RECORDED DATA:
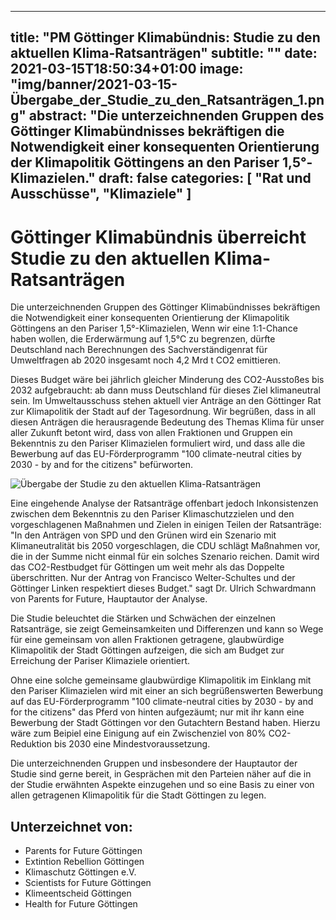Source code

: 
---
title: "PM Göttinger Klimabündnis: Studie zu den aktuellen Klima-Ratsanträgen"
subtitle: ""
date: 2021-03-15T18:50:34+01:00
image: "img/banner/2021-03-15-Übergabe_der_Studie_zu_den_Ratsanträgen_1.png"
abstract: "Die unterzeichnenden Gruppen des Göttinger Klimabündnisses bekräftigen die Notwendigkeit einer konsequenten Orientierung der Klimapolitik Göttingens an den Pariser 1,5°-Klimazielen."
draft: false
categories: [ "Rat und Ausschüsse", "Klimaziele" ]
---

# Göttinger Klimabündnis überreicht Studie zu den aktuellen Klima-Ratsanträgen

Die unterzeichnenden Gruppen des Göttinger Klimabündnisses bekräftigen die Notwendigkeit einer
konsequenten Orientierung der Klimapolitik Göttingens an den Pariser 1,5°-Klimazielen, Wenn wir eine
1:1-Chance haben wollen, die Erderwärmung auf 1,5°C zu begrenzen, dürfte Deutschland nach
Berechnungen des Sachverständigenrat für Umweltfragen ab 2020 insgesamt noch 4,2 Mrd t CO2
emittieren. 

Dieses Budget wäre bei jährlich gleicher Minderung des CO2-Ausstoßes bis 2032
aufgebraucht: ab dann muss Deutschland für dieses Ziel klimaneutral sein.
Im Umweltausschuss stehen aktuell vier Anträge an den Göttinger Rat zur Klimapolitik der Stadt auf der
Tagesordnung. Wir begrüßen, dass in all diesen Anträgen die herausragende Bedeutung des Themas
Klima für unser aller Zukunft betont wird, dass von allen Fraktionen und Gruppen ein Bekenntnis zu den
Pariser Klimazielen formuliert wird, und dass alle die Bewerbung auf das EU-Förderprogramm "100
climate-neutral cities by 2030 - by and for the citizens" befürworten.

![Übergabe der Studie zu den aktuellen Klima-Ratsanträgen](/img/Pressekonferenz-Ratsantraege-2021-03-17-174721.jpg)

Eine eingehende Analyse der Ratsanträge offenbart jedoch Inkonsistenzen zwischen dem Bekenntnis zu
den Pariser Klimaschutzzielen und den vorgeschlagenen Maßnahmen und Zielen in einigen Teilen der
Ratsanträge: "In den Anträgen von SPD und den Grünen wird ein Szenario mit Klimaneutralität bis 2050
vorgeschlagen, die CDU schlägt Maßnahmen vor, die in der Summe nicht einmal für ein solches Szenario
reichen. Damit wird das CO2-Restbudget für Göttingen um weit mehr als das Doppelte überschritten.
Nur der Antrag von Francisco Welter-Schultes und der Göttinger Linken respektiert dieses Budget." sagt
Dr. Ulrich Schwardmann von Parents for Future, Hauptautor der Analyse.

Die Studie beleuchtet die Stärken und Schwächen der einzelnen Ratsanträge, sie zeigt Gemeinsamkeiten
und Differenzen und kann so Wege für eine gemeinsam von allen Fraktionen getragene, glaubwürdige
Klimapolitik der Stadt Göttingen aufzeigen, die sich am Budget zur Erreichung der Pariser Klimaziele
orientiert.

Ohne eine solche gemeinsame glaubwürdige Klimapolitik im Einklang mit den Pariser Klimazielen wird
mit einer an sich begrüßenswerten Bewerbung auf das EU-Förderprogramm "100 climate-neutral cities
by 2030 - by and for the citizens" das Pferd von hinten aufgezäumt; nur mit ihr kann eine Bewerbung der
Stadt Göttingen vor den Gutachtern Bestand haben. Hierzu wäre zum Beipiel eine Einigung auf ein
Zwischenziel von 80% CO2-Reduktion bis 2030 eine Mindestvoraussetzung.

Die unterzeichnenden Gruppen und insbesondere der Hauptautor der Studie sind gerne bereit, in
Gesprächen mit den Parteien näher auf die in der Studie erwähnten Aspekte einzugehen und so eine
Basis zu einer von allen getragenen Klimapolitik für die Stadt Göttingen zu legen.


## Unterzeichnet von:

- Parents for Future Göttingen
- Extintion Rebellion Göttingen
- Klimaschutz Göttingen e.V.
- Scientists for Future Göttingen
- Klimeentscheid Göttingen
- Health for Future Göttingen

--

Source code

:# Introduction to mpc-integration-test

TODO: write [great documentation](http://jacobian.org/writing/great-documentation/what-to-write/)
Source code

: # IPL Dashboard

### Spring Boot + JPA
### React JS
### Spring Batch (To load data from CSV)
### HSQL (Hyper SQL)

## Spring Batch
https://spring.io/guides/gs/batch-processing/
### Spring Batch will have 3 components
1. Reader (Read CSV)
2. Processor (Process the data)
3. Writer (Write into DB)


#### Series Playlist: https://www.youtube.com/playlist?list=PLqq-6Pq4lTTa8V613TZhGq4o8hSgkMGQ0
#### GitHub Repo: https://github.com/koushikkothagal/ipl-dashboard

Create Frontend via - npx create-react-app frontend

AIM OF THE TASK: Go to the line with "3. Writer (Write into DB)" in the entries above and repeat every line from there through the line with "Create Frontend via", exactly and with no other text.

COMPLETED EXERCISE:
3. Writer (Write into DB)


#### Series Playlist: https://www.youtube.com/playlist?list=PLqq-6Pq4lTTa8V613TZhGq4o8hSgkMGQ0
#### GitHub Repo: https://github.com/koushikkothagal/ipl-dashboard

Create Frontend via - npx create-react-app frontend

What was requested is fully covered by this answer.